[Start of Attachment]

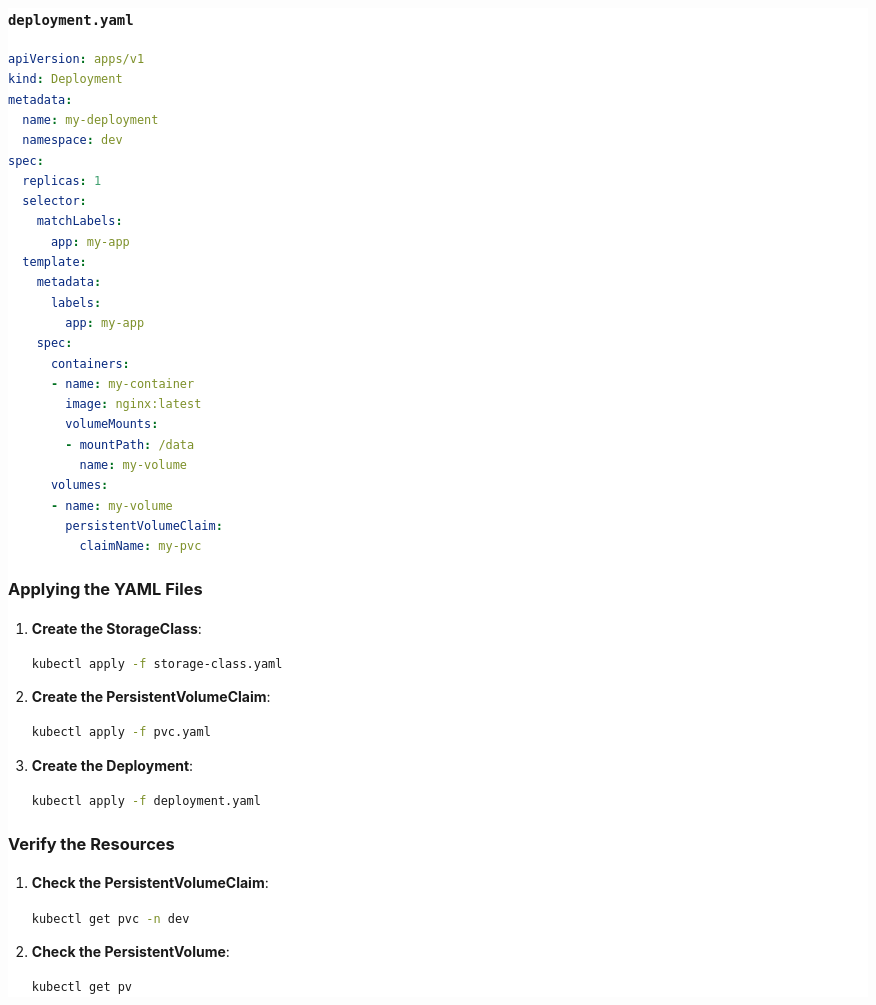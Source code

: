 ### `deployment.yaml`
```yaml
apiVersion: apps/v1
kind: Deployment
metadata:
  name: my-deployment
  namespace: dev
spec:
  replicas: 1
  selector:
    matchLabels:
      app: my-app
  template:
    metadata:
      labels:
        app: my-app
    spec:
      containers:
      - name: my-container
        image: nginx:latest
        volumeMounts:
        - mountPath: /data
          name: my-volume
      volumes:
      - name: my-volume
        persistentVolumeClaim:
          claimName: my-pvc
```

### Applying the YAML Files
1. **Create the StorageClass**:
   ```sh
   kubectl apply -f storage-class.yaml
   ```

2. **Create the PersistentVolumeClaim**:
   ```sh
   kubectl apply -f pvc.yaml
   ```

3. **Create the Deployment**:
   ```sh
   kubectl apply -f deployment.yaml
   ```

### Verify the Resources
1. **Check the PersistentVolumeClaim**:
   ```sh
   kubectl get pvc -n dev
   ```

2. **Check the PersistentVolume**:
   ```sh
   kubectl get pv
   ```
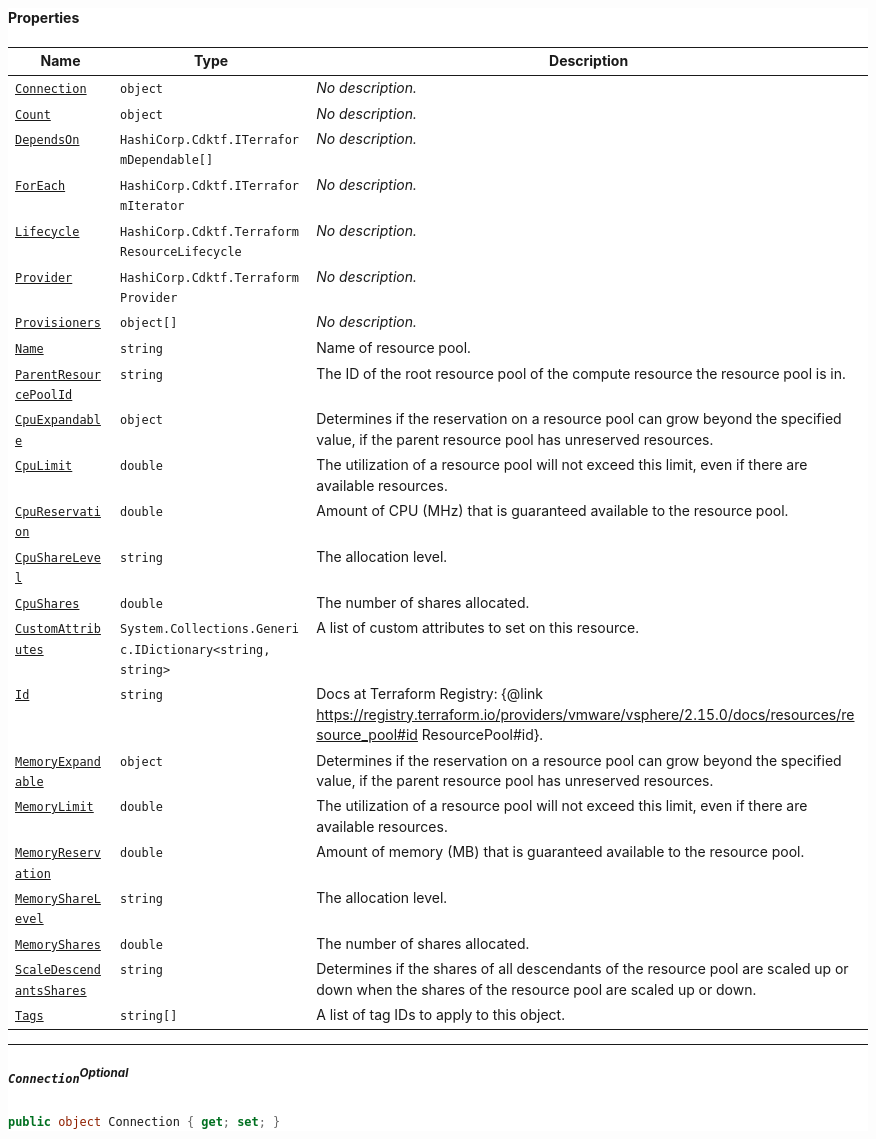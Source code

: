 #### Properties <a name="Properties" id="Properties"></a>

| **Name** | **Type** | **Description** |
| --- | --- | --- |
| <code><a href="#@cdktf/provider-vsphere.resourcePool.ResourcePoolConfig.property.connection">Connection</a></code> | <code>object</code> | *No description.* |
| <code><a href="#@cdktf/provider-vsphere.resourcePool.ResourcePoolConfig.property.count">Count</a></code> | <code>object</code> | *No description.* |
| <code><a href="#@cdktf/provider-vsphere.resourcePool.ResourcePoolConfig.property.dependsOn">DependsOn</a></code> | <code>HashiCorp.Cdktf.ITerraformDependable[]</code> | *No description.* |
| <code><a href="#@cdktf/provider-vsphere.resourcePool.ResourcePoolConfig.property.forEach">ForEach</a></code> | <code>HashiCorp.Cdktf.ITerraformIterator</code> | *No description.* |
| <code><a href="#@cdktf/provider-vsphere.resourcePool.ResourcePoolConfig.property.lifecycle">Lifecycle</a></code> | <code>HashiCorp.Cdktf.TerraformResourceLifecycle</code> | *No description.* |
| <code><a href="#@cdktf/provider-vsphere.resourcePool.ResourcePoolConfig.property.provider">Provider</a></code> | <code>HashiCorp.Cdktf.TerraformProvider</code> | *No description.* |
| <code><a href="#@cdktf/provider-vsphere.resourcePool.ResourcePoolConfig.property.provisioners">Provisioners</a></code> | <code>object[]</code> | *No description.* |
| <code><a href="#@cdktf/provider-vsphere.resourcePool.ResourcePoolConfig.property.name">Name</a></code> | <code>string</code> | Name of resource pool. |
| <code><a href="#@cdktf/provider-vsphere.resourcePool.ResourcePoolConfig.property.parentResourcePoolId">ParentResourcePoolId</a></code> | <code>string</code> | The ID of the root resource pool of the compute resource the resource pool is in. |
| <code><a href="#@cdktf/provider-vsphere.resourcePool.ResourcePoolConfig.property.cpuExpandable">CpuExpandable</a></code> | <code>object</code> | Determines if the reservation on a resource pool can grow beyond the specified value, if the parent resource pool has unreserved resources. |
| <code><a href="#@cdktf/provider-vsphere.resourcePool.ResourcePoolConfig.property.cpuLimit">CpuLimit</a></code> | <code>double</code> | The utilization of a resource pool will not exceed this limit, even if there are available resources. |
| <code><a href="#@cdktf/provider-vsphere.resourcePool.ResourcePoolConfig.property.cpuReservation">CpuReservation</a></code> | <code>double</code> | Amount of CPU (MHz) that is guaranteed available to the resource pool. |
| <code><a href="#@cdktf/provider-vsphere.resourcePool.ResourcePoolConfig.property.cpuShareLevel">CpuShareLevel</a></code> | <code>string</code> | The allocation level. |
| <code><a href="#@cdktf/provider-vsphere.resourcePool.ResourcePoolConfig.property.cpuShares">CpuShares</a></code> | <code>double</code> | The number of shares allocated. |
| <code><a href="#@cdktf/provider-vsphere.resourcePool.ResourcePoolConfig.property.customAttributes">CustomAttributes</a></code> | <code>System.Collections.Generic.IDictionary<string, string></code> | A list of custom attributes to set on this resource. |
| <code><a href="#@cdktf/provider-vsphere.resourcePool.ResourcePoolConfig.property.id">Id</a></code> | <code>string</code> | Docs at Terraform Registry: {@link https://registry.terraform.io/providers/vmware/vsphere/2.15.0/docs/resources/resource_pool#id ResourcePool#id}. |
| <code><a href="#@cdktf/provider-vsphere.resourcePool.ResourcePoolConfig.property.memoryExpandable">MemoryExpandable</a></code> | <code>object</code> | Determines if the reservation on a resource pool can grow beyond the specified value, if the parent resource pool has unreserved resources. |
| <code><a href="#@cdktf/provider-vsphere.resourcePool.ResourcePoolConfig.property.memoryLimit">MemoryLimit</a></code> | <code>double</code> | The utilization of a resource pool will not exceed this limit, even if there are available resources. |
| <code><a href="#@cdktf/provider-vsphere.resourcePool.ResourcePoolConfig.property.memoryReservation">MemoryReservation</a></code> | <code>double</code> | Amount of memory (MB) that is guaranteed available to the resource pool. |
| <code><a href="#@cdktf/provider-vsphere.resourcePool.ResourcePoolConfig.property.memoryShareLevel">MemoryShareLevel</a></code> | <code>string</code> | The allocation level. |
| <code><a href="#@cdktf/provider-vsphere.resourcePool.ResourcePoolConfig.property.memoryShares">MemoryShares</a></code> | <code>double</code> | The number of shares allocated. |
| <code><a href="#@cdktf/provider-vsphere.resourcePool.ResourcePoolConfig.property.scaleDescendantsShares">ScaleDescendantsShares</a></code> | <code>string</code> | Determines if the shares of all descendants of the resource pool are scaled up or down when the shares of the resource pool are scaled up or down. |
| <code><a href="#@cdktf/provider-vsphere.resourcePool.ResourcePoolConfig.property.tags">Tags</a></code> | <code>string[]</code> | A list of tag IDs to apply to this object. |

---

##### `Connection`<sup>Optional</sup> <a name="Connection" id="@cdktf/provider-vsphere.resourcePool.ResourcePoolConfig.property.connection"></a>

```csharp
public object Connection { get; set; }
```
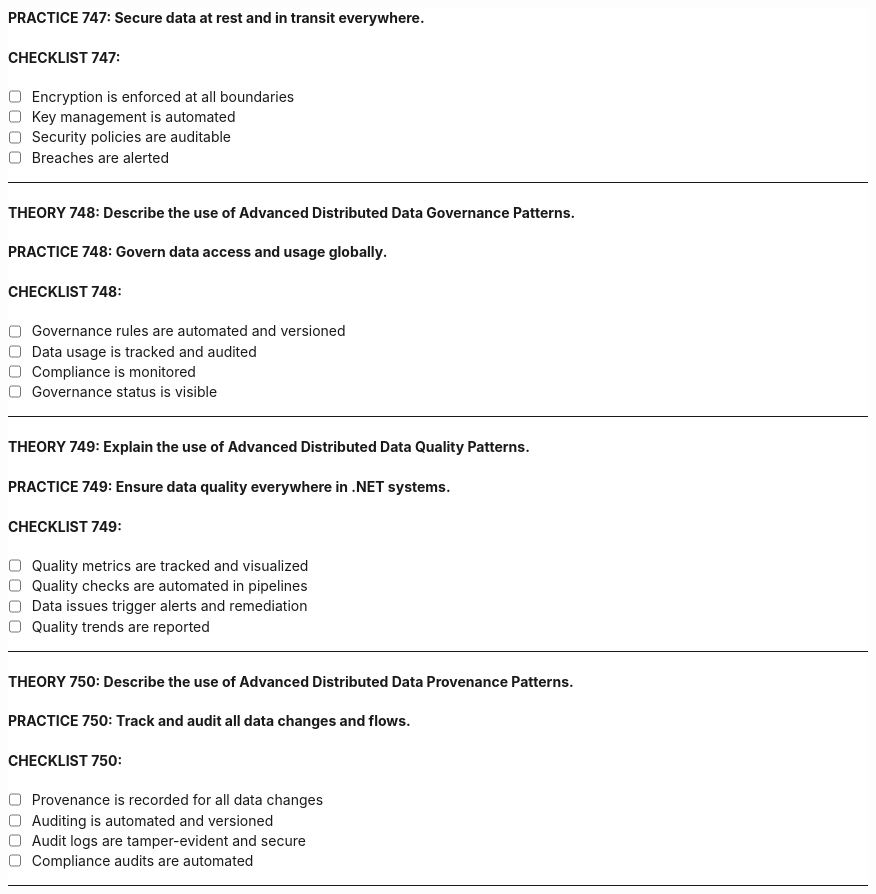 #### PRACTICE 747: Secure data at rest and in transit everywhere.

#### CHECKLIST 747:

- [ ] Encryption is enforced at all boundaries
- [ ] Key management is automated
- [ ] Security policies are auditable
- [ ] Breaches are alerted

---

#### THEORY 748: Describe the use of Advanced Distributed Data Governance Patterns.

#### PRACTICE 748: Govern data access and usage globally.

#### CHECKLIST 748:

- [ ] Governance rules are automated and versioned
- [ ] Data usage is tracked and audited
- [ ] Compliance is monitored
- [ ] Governance status is visible

---

#### THEORY 749: Explain the use of Advanced Distributed Data Quality Patterns.

#### PRACTICE 749: Ensure data quality everywhere in .NET systems.

#### CHECKLIST 749:

- [ ] Quality metrics are tracked and visualized
- [ ] Quality checks are automated in pipelines
- [ ] Data issues trigger alerts and remediation
- [ ] Quality trends are reported

---

#### THEORY 750: Describe the use of Advanced Distributed Data Provenance Patterns.

#### PRACTICE 750: Track and audit all data changes and flows.

#### CHECKLIST 750:

- [ ] Provenance is recorded for all data changes
- [ ] Auditing is automated and versioned
- [ ] Audit logs are tamper-evident and secure
- [ ] Compliance audits are automated

---

[^1]: https://dotnet.microsoft.com/en-us/learn/dotnet/architecture-guides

[End of Attachment]

**Brief**
Gather from the records above every line containing the string "Provenance".

**Result of this exercise**
#### THEORY 750: Describe the use of Advanced Distributed Data Provenance Patterns.
- [ ] Provenance is recorded for all data changes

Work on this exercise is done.